What Makes VC “New”?
- HD. For one, the move to High Definition videoconferencing is pretty cool. For that matter, so is telepresence, even though I don’t see us ever using that in K12 education. It’s still cool to know about. Certainly not OLD!
- Desktop VC in all its forms is bringing videoconferencing to the massses: Skype, Polycom CMA, Tandberg MOVI, LifeSize Desktop, DimDim, TokBox, etc. etc. etc. etc. Read more about my recent learning here. There is definitely a two fold push in videoconferencing – down to the deskop; and up to high definition. These are definitely new and exciting trends!
- New Uses of VC: Collaborations. The third wave of videoconferencing [PDF] in education is rapidly expanding, and if you think VC is “old”; you’re probably missing out on this latest application!
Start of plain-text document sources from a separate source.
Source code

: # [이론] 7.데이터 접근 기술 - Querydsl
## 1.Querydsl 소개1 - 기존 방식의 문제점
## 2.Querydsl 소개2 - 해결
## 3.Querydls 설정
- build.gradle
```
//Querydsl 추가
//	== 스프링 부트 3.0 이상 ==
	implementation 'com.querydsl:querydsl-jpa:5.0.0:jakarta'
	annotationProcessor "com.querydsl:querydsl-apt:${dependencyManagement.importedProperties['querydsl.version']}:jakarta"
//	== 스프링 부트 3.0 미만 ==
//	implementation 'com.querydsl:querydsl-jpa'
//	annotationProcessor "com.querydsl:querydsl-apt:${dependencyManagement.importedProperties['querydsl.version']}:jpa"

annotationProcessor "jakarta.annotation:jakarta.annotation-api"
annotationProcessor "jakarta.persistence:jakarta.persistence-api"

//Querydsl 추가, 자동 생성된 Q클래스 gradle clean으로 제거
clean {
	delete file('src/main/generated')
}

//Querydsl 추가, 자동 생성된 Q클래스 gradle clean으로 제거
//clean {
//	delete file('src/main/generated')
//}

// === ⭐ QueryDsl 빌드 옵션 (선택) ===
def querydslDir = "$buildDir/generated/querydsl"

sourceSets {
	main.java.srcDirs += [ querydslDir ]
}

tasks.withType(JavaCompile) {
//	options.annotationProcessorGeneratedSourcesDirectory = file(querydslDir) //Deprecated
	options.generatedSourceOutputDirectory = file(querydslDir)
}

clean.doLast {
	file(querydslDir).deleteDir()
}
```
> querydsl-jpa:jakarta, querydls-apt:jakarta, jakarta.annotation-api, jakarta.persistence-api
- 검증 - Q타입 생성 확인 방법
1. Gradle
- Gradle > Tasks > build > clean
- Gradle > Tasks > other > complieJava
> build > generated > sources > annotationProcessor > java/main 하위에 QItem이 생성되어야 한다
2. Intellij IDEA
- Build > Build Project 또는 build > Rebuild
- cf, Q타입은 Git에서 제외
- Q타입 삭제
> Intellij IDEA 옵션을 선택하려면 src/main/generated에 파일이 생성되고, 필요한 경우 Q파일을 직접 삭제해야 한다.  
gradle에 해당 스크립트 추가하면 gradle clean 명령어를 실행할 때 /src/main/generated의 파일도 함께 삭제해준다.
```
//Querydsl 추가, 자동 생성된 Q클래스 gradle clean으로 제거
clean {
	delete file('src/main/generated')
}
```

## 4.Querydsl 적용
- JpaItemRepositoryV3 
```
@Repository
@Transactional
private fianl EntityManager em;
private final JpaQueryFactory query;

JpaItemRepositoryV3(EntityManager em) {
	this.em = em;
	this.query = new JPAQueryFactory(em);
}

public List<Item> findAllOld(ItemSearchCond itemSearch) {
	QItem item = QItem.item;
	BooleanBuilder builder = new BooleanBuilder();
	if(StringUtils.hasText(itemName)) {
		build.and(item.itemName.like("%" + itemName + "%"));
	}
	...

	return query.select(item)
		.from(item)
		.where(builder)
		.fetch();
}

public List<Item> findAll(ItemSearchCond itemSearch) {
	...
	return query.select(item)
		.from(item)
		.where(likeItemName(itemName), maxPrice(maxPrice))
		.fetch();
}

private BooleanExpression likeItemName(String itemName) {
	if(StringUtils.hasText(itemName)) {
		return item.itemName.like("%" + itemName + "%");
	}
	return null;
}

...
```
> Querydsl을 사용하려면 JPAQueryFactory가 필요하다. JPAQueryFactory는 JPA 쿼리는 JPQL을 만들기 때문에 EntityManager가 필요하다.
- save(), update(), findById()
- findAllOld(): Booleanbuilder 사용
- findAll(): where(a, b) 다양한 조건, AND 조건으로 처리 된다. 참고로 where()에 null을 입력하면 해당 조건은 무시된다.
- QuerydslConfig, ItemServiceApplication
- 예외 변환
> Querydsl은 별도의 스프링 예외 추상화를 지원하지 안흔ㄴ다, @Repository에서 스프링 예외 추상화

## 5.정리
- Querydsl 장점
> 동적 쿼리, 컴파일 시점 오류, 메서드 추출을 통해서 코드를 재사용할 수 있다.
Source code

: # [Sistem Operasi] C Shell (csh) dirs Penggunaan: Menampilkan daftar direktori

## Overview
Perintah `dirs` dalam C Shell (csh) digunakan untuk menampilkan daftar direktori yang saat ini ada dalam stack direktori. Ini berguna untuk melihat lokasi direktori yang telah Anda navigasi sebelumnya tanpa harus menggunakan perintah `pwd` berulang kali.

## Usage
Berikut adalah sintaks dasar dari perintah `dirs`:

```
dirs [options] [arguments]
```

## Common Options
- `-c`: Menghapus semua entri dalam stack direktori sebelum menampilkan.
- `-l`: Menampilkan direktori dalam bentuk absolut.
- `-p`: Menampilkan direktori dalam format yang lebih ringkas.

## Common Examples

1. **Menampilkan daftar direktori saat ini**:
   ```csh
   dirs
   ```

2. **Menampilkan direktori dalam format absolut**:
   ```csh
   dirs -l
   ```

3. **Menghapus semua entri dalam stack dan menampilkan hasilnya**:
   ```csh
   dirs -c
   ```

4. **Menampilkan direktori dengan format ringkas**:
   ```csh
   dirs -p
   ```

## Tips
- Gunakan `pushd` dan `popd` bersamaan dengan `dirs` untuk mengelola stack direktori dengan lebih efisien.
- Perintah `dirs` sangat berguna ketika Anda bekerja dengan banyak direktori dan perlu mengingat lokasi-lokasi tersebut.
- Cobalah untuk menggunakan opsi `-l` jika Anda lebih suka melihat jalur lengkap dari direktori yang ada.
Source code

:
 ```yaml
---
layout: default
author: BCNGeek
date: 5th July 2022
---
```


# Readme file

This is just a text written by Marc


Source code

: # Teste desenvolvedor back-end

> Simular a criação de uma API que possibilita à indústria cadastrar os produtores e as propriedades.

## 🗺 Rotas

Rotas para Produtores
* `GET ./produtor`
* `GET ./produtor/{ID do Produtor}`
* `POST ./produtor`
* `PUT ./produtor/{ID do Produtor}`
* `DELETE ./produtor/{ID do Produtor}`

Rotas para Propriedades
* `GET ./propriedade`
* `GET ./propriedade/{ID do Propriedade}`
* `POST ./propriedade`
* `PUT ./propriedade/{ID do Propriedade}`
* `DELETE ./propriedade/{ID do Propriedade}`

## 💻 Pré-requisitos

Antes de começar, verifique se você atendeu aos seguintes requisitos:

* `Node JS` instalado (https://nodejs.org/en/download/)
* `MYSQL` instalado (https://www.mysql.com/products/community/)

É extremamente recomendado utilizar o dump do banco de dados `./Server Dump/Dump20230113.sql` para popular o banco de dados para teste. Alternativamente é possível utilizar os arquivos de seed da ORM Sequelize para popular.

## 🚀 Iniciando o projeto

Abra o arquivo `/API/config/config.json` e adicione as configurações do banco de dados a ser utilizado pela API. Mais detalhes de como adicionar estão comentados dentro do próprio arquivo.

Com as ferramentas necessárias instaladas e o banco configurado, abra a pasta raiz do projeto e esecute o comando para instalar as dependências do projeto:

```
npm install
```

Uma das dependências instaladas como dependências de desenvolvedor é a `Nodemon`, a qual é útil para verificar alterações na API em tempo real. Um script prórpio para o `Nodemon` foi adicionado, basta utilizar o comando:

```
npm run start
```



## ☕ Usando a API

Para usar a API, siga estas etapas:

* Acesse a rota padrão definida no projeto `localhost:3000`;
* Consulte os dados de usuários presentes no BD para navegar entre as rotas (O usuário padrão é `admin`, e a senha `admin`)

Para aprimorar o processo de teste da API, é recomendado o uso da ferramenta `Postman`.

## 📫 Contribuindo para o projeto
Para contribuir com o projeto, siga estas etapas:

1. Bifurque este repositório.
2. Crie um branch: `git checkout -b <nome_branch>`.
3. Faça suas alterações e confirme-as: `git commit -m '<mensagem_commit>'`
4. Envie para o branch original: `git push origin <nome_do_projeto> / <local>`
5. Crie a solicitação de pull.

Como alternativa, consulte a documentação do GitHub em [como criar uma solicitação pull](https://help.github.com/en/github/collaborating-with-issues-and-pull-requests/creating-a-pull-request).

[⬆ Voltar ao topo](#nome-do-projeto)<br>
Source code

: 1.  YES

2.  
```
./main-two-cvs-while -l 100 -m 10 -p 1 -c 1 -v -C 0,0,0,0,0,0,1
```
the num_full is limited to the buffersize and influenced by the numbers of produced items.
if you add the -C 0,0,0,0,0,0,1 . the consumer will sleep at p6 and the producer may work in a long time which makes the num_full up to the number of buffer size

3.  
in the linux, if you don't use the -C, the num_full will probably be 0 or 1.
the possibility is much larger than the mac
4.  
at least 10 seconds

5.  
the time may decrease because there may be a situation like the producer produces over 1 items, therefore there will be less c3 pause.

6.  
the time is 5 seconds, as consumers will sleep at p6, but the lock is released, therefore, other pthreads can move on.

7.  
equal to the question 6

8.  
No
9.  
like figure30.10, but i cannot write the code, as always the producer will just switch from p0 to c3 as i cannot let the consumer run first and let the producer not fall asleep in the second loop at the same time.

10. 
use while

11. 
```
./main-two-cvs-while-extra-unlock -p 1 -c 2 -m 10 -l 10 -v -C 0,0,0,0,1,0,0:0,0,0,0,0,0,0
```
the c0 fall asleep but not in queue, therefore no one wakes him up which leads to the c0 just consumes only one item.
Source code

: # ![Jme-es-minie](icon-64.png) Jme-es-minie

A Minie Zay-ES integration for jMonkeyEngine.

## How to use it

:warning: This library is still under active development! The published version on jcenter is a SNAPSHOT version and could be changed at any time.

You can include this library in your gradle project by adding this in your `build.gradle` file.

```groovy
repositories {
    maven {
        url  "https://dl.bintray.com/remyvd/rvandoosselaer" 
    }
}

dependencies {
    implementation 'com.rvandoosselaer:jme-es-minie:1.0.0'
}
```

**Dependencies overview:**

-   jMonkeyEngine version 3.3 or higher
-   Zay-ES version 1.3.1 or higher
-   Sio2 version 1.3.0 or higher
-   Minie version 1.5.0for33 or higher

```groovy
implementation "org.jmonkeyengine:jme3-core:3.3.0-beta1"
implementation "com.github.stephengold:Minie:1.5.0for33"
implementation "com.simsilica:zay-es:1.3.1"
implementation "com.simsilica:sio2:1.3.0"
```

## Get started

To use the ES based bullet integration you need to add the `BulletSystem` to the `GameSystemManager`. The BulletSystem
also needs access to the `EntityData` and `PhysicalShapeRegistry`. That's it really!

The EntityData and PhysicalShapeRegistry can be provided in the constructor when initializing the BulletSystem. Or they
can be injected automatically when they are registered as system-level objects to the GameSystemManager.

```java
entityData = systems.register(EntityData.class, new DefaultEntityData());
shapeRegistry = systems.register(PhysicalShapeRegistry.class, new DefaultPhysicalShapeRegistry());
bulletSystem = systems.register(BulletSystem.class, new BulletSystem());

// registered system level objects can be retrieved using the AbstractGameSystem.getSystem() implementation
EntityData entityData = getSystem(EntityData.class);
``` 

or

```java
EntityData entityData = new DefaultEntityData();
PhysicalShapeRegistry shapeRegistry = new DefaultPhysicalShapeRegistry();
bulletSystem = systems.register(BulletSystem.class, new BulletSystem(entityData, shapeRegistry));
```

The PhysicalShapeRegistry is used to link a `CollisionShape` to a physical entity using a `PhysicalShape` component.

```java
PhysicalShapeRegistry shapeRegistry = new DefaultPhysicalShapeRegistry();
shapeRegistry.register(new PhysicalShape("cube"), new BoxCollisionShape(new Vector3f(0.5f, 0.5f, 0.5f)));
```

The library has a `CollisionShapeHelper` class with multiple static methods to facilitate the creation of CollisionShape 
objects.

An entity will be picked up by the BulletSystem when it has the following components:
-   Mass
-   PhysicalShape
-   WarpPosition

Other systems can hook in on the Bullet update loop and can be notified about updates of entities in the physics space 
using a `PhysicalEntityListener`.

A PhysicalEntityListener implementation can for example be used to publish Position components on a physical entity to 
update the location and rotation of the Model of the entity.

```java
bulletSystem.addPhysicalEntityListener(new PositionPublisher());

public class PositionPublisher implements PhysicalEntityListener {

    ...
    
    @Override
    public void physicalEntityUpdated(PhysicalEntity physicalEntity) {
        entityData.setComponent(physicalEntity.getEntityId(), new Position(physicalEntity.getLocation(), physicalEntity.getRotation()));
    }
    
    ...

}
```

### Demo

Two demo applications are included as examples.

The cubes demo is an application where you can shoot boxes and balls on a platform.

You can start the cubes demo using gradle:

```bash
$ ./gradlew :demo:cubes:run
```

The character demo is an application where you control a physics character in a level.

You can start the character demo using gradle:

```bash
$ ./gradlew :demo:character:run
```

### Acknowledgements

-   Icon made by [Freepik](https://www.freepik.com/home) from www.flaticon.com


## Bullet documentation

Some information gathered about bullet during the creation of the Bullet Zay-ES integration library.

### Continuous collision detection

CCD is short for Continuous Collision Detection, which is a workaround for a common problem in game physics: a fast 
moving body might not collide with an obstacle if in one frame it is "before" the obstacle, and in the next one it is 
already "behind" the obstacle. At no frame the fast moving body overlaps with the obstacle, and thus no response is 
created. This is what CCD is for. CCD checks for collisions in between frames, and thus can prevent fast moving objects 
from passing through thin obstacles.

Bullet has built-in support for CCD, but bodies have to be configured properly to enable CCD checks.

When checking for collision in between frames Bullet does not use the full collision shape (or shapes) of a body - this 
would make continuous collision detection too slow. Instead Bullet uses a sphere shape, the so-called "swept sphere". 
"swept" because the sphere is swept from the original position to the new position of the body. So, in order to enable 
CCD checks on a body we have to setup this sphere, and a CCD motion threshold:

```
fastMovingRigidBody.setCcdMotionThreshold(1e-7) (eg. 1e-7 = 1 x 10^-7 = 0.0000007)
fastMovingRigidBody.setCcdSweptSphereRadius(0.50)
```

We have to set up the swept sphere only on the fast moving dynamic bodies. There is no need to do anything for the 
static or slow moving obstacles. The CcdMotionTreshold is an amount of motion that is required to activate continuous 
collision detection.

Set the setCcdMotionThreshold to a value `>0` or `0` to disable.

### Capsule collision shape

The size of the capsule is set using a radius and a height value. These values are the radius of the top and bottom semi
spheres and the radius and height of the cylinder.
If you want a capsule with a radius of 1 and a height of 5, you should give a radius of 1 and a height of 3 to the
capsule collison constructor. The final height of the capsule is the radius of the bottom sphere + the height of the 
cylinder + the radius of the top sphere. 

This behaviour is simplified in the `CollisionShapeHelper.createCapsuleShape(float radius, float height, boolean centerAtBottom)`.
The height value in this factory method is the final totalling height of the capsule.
The third wave is the classroom-to-classroom, student-to-student collaborative project based use of videoconferencing. The increase in participation in Read Around the Planet is evidence of this; the jump in CAPspace users from 2800 to 6000 in the past 12 months is another evidence. Even as funds dwindle in my area; our use of videoconferencing in the curriculum stays strong: authors, content providers, and collaborations remain the staple of our VC program.
What else would you add? What did I forget? What do YOU think? Is videoconferencing “old technology?” How would YOU respond? Please comment!